_REQUIRED ACTION_
Say nothing but the number of lines below in which the string "href" appears.

_DATA TO EXAMINE_
**********
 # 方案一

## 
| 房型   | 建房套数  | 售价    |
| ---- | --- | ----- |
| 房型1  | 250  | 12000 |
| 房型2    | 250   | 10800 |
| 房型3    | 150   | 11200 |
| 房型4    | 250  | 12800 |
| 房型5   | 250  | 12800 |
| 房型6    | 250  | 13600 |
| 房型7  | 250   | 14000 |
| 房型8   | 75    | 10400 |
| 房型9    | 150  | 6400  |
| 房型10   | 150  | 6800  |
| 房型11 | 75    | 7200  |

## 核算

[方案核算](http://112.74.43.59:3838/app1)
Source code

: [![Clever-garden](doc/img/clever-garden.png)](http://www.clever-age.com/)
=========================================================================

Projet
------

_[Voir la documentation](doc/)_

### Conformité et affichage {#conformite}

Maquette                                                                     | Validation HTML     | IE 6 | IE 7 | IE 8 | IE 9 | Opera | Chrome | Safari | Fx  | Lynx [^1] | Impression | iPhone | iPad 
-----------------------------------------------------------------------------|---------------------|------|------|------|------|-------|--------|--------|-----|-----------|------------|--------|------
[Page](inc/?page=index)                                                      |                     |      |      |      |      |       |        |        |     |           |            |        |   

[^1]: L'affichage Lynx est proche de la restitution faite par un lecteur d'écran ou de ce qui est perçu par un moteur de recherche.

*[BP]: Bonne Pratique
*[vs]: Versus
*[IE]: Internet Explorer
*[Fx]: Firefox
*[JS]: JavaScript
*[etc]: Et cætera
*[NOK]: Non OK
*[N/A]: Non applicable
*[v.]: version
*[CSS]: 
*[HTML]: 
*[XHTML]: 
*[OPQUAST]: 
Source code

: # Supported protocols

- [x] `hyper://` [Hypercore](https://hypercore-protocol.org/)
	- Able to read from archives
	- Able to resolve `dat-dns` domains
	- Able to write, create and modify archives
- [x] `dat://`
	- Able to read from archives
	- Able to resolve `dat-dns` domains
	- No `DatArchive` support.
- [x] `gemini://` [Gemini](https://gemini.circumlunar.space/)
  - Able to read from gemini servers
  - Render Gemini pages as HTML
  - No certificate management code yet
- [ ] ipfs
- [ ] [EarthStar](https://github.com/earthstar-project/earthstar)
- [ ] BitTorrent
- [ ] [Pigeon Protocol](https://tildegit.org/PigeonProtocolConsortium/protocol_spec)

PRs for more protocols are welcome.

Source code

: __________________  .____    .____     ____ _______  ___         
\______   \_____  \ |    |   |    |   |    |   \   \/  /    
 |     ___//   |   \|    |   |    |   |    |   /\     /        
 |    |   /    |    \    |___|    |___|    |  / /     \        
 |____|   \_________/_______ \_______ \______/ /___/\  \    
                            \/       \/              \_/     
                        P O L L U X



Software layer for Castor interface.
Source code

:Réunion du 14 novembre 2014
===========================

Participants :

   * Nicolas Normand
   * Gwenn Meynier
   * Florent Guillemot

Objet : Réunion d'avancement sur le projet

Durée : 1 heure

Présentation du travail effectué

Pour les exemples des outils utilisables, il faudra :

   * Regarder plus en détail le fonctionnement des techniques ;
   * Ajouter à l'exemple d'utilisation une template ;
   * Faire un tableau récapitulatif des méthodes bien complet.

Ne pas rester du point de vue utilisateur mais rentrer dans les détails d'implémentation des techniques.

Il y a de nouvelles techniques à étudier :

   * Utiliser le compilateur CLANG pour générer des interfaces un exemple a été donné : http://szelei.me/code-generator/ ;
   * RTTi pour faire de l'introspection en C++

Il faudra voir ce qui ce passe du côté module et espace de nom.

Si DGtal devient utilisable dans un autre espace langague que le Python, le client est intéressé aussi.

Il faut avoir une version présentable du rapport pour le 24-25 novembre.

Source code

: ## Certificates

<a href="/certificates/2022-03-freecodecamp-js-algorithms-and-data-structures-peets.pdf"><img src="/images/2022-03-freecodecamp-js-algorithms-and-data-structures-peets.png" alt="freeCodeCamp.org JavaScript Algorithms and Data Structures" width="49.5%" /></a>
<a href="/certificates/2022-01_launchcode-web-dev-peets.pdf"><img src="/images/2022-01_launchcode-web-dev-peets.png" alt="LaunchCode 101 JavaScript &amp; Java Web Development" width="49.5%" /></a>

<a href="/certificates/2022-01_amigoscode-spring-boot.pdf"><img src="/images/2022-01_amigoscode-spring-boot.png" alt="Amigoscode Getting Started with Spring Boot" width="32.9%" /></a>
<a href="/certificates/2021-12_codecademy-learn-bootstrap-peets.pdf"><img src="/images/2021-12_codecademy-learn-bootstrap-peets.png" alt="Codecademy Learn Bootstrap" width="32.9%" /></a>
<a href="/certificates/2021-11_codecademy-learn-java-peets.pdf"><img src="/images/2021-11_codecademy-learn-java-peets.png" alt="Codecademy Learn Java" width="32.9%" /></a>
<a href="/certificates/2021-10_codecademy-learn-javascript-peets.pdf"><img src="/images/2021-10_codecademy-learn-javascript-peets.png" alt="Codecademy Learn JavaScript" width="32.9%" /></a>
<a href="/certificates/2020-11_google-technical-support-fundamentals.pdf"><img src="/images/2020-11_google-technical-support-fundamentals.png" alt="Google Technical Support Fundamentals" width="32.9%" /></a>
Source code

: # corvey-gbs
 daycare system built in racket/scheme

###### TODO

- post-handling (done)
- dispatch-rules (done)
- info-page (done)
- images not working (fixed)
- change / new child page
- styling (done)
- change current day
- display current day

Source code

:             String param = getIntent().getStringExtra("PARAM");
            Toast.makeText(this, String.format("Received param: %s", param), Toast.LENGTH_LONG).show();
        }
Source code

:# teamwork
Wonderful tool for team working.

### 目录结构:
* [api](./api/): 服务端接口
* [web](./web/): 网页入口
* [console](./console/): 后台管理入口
**********
_SOLUTION FOR THIS PROBLEM_
7